● PROBLEM DETAILS
Each entry below must appear in the answer exactly as written.

● THE RECORDS
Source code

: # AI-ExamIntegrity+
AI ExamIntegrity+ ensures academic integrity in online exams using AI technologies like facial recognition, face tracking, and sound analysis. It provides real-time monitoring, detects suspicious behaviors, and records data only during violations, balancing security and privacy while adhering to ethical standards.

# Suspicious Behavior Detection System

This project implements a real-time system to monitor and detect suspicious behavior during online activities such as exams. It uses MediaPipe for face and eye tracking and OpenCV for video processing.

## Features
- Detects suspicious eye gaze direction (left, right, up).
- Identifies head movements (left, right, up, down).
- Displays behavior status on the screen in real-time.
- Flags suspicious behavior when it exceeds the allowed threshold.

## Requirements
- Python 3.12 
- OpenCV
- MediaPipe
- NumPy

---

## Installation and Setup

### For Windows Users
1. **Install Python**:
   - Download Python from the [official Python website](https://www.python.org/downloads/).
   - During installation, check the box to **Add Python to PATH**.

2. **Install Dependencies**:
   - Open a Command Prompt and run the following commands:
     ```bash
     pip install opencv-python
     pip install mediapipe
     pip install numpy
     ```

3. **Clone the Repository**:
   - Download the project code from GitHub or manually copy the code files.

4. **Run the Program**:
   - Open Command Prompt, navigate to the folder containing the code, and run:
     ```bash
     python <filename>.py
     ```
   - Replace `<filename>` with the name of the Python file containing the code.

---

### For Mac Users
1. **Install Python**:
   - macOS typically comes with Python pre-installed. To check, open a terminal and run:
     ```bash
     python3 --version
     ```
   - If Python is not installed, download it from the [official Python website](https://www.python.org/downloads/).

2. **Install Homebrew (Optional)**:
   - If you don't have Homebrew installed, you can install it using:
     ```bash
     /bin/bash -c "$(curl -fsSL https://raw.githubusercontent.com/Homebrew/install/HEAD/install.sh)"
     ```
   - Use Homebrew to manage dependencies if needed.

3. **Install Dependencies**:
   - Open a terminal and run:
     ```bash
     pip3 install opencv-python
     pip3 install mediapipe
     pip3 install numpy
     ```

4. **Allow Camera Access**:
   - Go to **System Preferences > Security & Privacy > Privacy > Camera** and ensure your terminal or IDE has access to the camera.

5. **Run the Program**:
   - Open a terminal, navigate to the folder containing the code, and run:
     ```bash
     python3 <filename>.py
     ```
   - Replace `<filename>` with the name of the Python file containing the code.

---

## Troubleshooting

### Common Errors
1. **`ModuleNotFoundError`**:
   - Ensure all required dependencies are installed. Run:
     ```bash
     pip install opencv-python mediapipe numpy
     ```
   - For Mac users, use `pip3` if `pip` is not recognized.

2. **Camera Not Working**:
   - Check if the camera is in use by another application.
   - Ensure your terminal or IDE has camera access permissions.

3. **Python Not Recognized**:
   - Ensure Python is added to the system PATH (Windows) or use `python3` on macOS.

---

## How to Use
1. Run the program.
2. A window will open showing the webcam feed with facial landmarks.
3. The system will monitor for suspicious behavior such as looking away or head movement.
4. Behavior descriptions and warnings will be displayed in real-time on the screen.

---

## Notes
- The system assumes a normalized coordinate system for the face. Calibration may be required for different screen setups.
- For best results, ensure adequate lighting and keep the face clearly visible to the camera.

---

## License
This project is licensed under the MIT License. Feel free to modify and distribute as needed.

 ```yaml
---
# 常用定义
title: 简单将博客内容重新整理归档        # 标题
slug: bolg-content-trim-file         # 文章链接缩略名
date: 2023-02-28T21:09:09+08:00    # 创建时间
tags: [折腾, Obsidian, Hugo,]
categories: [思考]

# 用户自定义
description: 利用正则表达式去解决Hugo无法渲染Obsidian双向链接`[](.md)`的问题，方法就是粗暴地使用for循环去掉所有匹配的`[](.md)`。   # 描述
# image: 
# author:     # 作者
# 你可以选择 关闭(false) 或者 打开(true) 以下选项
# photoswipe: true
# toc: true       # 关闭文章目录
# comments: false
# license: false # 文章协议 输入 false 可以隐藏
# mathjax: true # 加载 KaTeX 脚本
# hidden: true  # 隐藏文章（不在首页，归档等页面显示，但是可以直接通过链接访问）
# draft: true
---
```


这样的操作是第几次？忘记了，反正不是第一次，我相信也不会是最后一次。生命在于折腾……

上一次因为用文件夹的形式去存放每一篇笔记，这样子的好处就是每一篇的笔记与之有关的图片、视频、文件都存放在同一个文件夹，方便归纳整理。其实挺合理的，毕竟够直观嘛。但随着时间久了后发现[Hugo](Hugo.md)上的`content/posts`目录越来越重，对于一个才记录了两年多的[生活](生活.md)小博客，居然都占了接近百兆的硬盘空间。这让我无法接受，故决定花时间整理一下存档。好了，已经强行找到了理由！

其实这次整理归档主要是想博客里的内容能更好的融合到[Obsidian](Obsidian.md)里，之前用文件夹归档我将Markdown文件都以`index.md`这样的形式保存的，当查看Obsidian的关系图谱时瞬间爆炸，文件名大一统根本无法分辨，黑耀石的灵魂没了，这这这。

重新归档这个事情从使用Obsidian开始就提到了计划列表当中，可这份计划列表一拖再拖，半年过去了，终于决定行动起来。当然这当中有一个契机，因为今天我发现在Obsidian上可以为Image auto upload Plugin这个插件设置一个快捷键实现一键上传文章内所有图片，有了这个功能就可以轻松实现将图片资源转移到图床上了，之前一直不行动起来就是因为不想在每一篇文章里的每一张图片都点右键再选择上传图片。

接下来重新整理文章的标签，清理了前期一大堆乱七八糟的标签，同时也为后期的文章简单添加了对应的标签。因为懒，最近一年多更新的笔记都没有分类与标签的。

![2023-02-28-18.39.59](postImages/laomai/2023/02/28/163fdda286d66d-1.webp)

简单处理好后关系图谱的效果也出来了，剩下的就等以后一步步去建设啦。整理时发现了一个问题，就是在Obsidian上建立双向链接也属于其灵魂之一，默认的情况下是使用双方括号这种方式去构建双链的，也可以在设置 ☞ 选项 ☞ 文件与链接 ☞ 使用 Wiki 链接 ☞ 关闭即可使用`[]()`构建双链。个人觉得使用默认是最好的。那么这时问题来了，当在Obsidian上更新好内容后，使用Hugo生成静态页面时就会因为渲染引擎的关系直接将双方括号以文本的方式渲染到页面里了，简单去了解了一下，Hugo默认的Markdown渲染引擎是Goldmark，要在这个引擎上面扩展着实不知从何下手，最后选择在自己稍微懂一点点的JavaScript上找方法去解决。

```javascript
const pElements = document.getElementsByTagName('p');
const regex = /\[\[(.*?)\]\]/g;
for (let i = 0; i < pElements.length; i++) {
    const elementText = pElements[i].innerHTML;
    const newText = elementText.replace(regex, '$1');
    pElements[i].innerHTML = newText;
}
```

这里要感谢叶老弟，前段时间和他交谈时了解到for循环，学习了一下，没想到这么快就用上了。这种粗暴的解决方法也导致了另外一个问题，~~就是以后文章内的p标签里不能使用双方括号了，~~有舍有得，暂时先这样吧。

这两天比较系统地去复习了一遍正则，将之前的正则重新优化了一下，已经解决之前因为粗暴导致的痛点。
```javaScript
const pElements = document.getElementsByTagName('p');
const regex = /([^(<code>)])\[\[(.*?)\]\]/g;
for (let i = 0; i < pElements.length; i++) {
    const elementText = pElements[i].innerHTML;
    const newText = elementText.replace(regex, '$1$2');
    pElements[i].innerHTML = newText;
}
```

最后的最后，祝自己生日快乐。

● SOLUTION TO THIS PROBLEM
Source code

: # AI-ExamIntegrity+
AI ExamIntegrity+ ensures academic integrity in online exams using AI technologies like facial recognition, face tracking, and sound analysis. It provides real-time monitoring, detects suspicious behaviors, and records data only during violations, balancing security and privacy while adhering to ethical standards.

# Suspicious Behavior Detection System

This project implements a real-time system to monitor and detect suspicious behavior during online activities such as exams. It uses MediaPipe for face and eye tracking and OpenCV for video processing.

## Features
- Detects suspicious eye gaze direction (left, right, up).
- Identifies head movements (left, right, up, down).
- Displays behavior status on the screen in real-time.
- Flags suspicious behavior when it exceeds the allowed threshold.

## Requirements
- Python 3.12 
- OpenCV
- MediaPipe
- NumPy

---

## Installation and Setup

### For Windows Users
1. **Install Python**:
   - Download Python from the [official Python website](https://www.python.org/downloads/).
   - During installation, check the box to **Add Python to PATH**.

2. **Install Dependencies**:
   - Open a Command Prompt and run the following commands:
     ```bash
     pip install opencv-python
     pip install mediapipe
     pip install numpy
     ```

3. **Clone the Repository**:
   - Download the project code from GitHub or manually copy the code files.

4. **Run the Program**:
   - Open Command Prompt, navigate to the folder containing the code, and run:
     ```bash
     python <filename>.py
     ```
   - Replace `<filename>` with the name of the Python file containing the code.

---

### For Mac Users
1. **Install Python**:
   - macOS typically comes with Python pre-installed. To check, open a terminal and run:
     ```bash
     python3 --version
     ```
   - If Python is not installed, download it from the [official Python website](https://www.python.org/downloads/).

2. **Install Homebrew (Optional)**:
   - If you don't have Homebrew installed, you can install it using:
     ```bash
     /bin/bash -c "$(curl -fsSL https://raw.githubusercontent.com/Homebrew/install/HEAD/install.sh)"
     ```
   - Use Homebrew to manage dependencies if needed.

3. **Install Dependencies**:
   - Open a terminal and run:
     ```bash
     pip3 install opencv-python
     pip3 install mediapipe
     pip3 install numpy
     ```

4. **Allow Camera Access**:
   - Go to **System Preferences > Security & Privacy > Privacy > Camera** and ensure your terminal or IDE has access to the camera.

5. **Run the Program**:
   - Open a terminal, navigate to the folder containing the code, and run:
     ```bash
     python3 <filename>.py
     ```
   - Replace `<filename>` with the name of the Python file containing the code.

---

## Troubleshooting

### Common Errors
1. **`ModuleNotFoundError`**:
   - Ensure all required dependencies are installed. Run:
     ```bash
     pip install opencv-python mediapipe numpy
     ```
   - For Mac users, use `pip3` if `pip` is not recognized.

2. **Camera Not Working**:
   - Check if the camera is in use by another application.
   - Ensure your terminal or IDE has camera access permissions.

3. **Python Not Recognized**:
   - Ensure Python is added to the system PATH (Windows) or use `python3` on macOS.

---

## How to Use
1. Run the program.
2. A window will open showing the webcam feed with facial landmarks.
3. The system will monitor for suspicious behavior such as looking away or head movement.
4. Behavior descriptions and warnings will be displayed in real-time on the screen.

---

## Notes
- The system assumes a normalized coordinate system for the face. Calibration may be required for different screen setups.
- For best results, ensure adequate lighting and keep the face clearly visible to the camera.

---

## License
This project is licensed under the MIT License. Feel free to modify and distribute as needed.

 ```yaml
---
# 常用定义
title: 简单将博客内容重新整理归档        # 标题
slug: bolg-content-trim-file         # 文章链接缩略名
date: 2023-02-28T21:09:09+08:00    # 创建时间
tags: [折腾, Obsidian, Hugo,]
categories: [思考]

# 用户自定义
description: 利用正则表达式去解决Hugo无法渲染Obsidian双向链接`[](.md)`的问题，方法就是粗暴地使用for循环去掉所有匹配的`[](.md)`。   # 描述
# image: 
# author:     # 作者
# 你可以选择 关闭(false) 或者 打开(true) 以下选项
# photoswipe: true
# toc: true       # 关闭文章目录
# comments: false
# license: false # 文章协议 输入 false 可以隐藏
# mathjax: true # 加载 KaTeX 脚本
# hidden: true  # 隐藏文章（不在首页，归档等页面显示，但是可以直接通过链接访问）
# draft: true
---
```


这样的操作是第几次？忘记了，反正不是第一次，我相信也不会是最后一次。生命在于折腾……

上一次因为用文件夹的形式去存放每一篇笔记，这样子的好处就是每一篇的笔记与之有关的图片、视频、文件都存放在同一个文件夹，方便归纳整理。其实挺合理的，毕竟够直观嘛。但随着时间久了后发现[Hugo](Hugo.md)上的`content/posts`目录越来越重，对于一个才记录了两年多的[生活](生活.md)小博客，居然都占了接近百兆的硬盘空间。这让我无法接受，故决定花时间整理一下存档。好了，已经强行找到了理由！

其实这次整理归档主要是想博客里的内容能更好的融合到[Obsidian](Obsidian.md)里，之前用文件夹归档我将Markdown文件都以`index.md`这样的形式保存的，当查看Obsidian的关系图谱时瞬间爆炸，文件名大一统根本无法分辨，黑耀石的灵魂没了，这这这。

重新归档这个事情从使用Obsidian开始就提到了计划列表当中，可这份计划列表一拖再拖，半年过去了，终于决定行动起来。当然这当中有一个契机，因为今天我发现在Obsidian上可以为Image auto upload Plugin这个插件设置一个快捷键实现一键上传文章内所有图片，有了这个功能就可以轻松实现将图片资源转移到图床上了，之前一直不行动起来就是因为不想在每一篇文章里的每一张图片都点右键再选择上传图片。

接下来重新整理文章的标签，清理了前期一大堆乱七八糟的标签，同时也为后期的文章简单添加了对应的标签。因为懒，最近一年多更新的笔记都没有分类与标签的。

![2023-02-28-18.39.59](postImages/laomai/2023/02/28/163fdda286d66d-1.webp)

简单处理好后关系图谱的效果也出来了，剩下的就等以后一步步去建设啦。整理时发现了一个问题，就是在Obsidian上建立双向链接也属于其灵魂之一，默认的情况下是使用双方括号这种方式去构建双链的，也可以在设置 ☞ 选项 ☞ 文件与链接 ☞ 使用 Wiki 链接 ☞ 关闭即可使用`[]()`构建双链。个人觉得使用默认是最好的。那么这时问题来了，当在Obsidian上更新好内容后，使用Hugo生成静态页面时就会因为渲染引擎的关系直接将双方括号以文本的方式渲染到页面里了，简单去了解了一下，Hugo默认的Markdown渲染引擎是Goldmark，要在这个引擎上面扩展着实不知从何下手，最后选择在自己稍微懂一点点的JavaScript上找方法去解决。

```javascript
const pElements = document.getElementsByTagName('p');
const regex = /\[\[(.*?)\]\]/g;
for (let i = 0; i < pElements.length; i++) {
    const elementText = pElements[i].innerHTML;
    const newText = elementText.replace(regex, '$1');
    pElements[i].innerHTML = newText;
}
```

这里要感谢叶老弟，前段时间和他交谈时了解到for循环，学习了一下，没想到这么快就用上了。这种粗暴的解决方法也导致了另外一个问题，~~就是以后文章内的p标签里不能使用双方括号了，~~有舍有得，暂时先这样吧。

这两天比较系统地去复习了一遍正则，将之前的正则重新优化了一下，已经解决之前因为粗暴导致的痛点。
```javaScript
const pElements = document.getElementsByTagName('p');
const regex = /([^(<code>)])\[\[(.*?)\]\]/g;
for (let i = 0; i < pElements.length; i++) {
    const elementText = pElements[i].innerHTML;
    const newText = elementText.replace(regex, '$1$2');
    pElements[i].innerHTML = newText;
}
```

最后的最后，祝自己生日快乐。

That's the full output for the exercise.